Text prediction App

Filipe Lima
11-23-2020

We wish to determin which words is the most probable to follow a sentence.
At our disposal, a large dataset with lines that were extracted from newspapers, Twitter and blogs.
Using Natural Language Processing, build a n-gram model to predict the next word in a sentence.

The Text Prediction App is hosted in this site.
Created using the Quanteda package and using the Kneser-Ney Smoothing algorithm:
First, separating a 10% sample from the database, then splitting in a 80-20 proportion two datasets, the training and testing datasets.
The dataset was cleaned: Punctuation, Numbers, Symbols, Hyphenation and URL indicators were removed. Then, it was stemmed.
Three tables were created, using unigrams, bigrams and trigrams, calculating their quantities and their probability using Kneser-Ney Algorithm.

Our app have two kinds of predictions based on the sentence you write: A rank with the n most probable words, and the next n words that complete your sentence.
You should provide the sentence, the type of prediction and the number of words you want.

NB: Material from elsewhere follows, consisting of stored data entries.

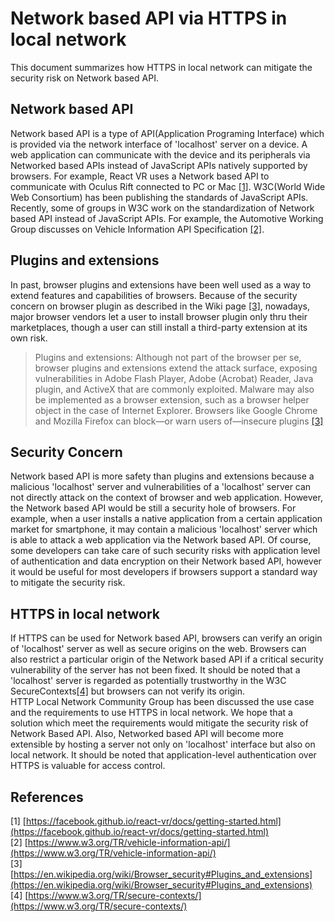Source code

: # Network based API via HTTPS in local network

This document summarizes how HTTPS in local network can mitigate the security risk on Network based API.

## Network based API
Network based API is a type of API(Application Programing Interface) which is provided via the network interface of 'localhost' server on a device. A web application can communicate with the device and its peripherals via Networked based APIs instead of JavaScript APIs natively supported by browsers.
For example, React VR uses a Network based API to communicate with Oculus Rift connected to PC or Mac  [[1]](https://facebook.github.io/react-vr/docs/getting-started.html).
W3C(World Wide Web Consortium) has been publishing the standards of JavaScript APIs. Recently, some of groups in W3C work on the standardization of Network based API instead of JavaScript APIs. For example, the Automotive Working Group discusses on Vehicle Information API Specification [[2]](https://www.w3.org/TR/vehicle-information-api/).

## Plugins and extensions
In past, browser plugins and extensions have been well used as a way to extend features and capabilities of browsers. Because of the security concern on browser plugin as described in the Wiki page [[3]](https://en.wikipedia.org/wiki/Browser_security#Plugins_and_extensions), nowadays, major browser vendors let a user to install browser plugin only thru their marketplaces, though a user can still install a third-party extension at its own risk.

> Plugins and extensions:
Although not part of the browser per se, browser plugins and extensions extend the attack surface, exposing vulnerabilities in Adobe Flash Player, Adobe (Acrobat) Reader, Java plugin, and ActiveX that are commonly exploited. Malware may also be implemented as a browser extension, such as a browser helper object in the case of Internet Explorer. Browsers like Google Chrome and Mozilla Firefox can block—or warn users of—insecure plugins [[3]](https://en.wikipedia.org/wiki/Browser_security#Plugins_and_extensions)

## Security Concern
Network based API is more safety than plugins and extensions because a malicious 'localhost' server and vulnerabilities of a 'localhost' server can not directly attack on the context of browser and web application. However, the Network based API would be still a security hole of browsers. For example, when a user installs a native application from a certain application market for smartphone, it may contain a malicious 'localhost' server which is able to attack a web application via the Network based API. Of course, some developers can take care of such security risks with application level of authentication and data encryption on their Network based API, however it would be useful for most developers if  browsers support a standard way to mitigate the security risk.

## HTTPS in local network
If HTTPS can be used for Network based API, browsers can verify an origin of 'localhost' server  as well as secure origins on the web. Browsers can also restrict a particular origin of the Network based API if a critical security vulnerability of the  server has not been fixed. It should be noted that a 'localhost' server is regarded as potentially trustworthy in the W3C SecureContexts[[4]](https://www.w3.org/TR/secure-contexts/) but  browsers can not verify its origin.  
HTTP Local Network Community Group has been discussed the use case and the requirements to use HTTPS in local network. We hope that a solution which meet the requirements would mitigate the security risk of Network Based API. Also, Networked based API will become more extensible by hosting a server not only on 'localhost' interface but also on local network. It should be noted that application-level authentication over HTTPS is valuable for access control.

## References
[1] [https://facebook.github.io/react-vr/docs/getting-started.html](https://facebook.github.io/react-vr/docs/getting-started.html)  
[2] [https://www.w3.org/TR/vehicle-information-api/](https://www.w3.org/TR/vehicle-information-api/)  
[3]
[https://en.wikipedia.org/wiki/Browser_security#Plugins_and_extensions](https://en.wikipedia.org/wiki/Browser_security#Plugins_and_extensions)  
[4]
[https://www.w3.org/TR/secure-contexts/](https://www.w3.org/TR/secure-contexts/)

We tried to measure the accuracy of our app choosing 1000 random lines from our testing datasets and comparing the results with the last word. We checked with our result was in the 1, 3 and 5 word prediction.
In blogs.txt sample, we got 3,5%, 7,9% and 8,9% right answers with one, three and five words.
In twitter.txt sample, we got 6,3%, 11,2% and 15% right answers with one, three and five words.
In news.txt sample, we got 3,4%, 6% and 7,8% right answers with one, three and five words.
Although our accuracy looks low, our app is pretty fast.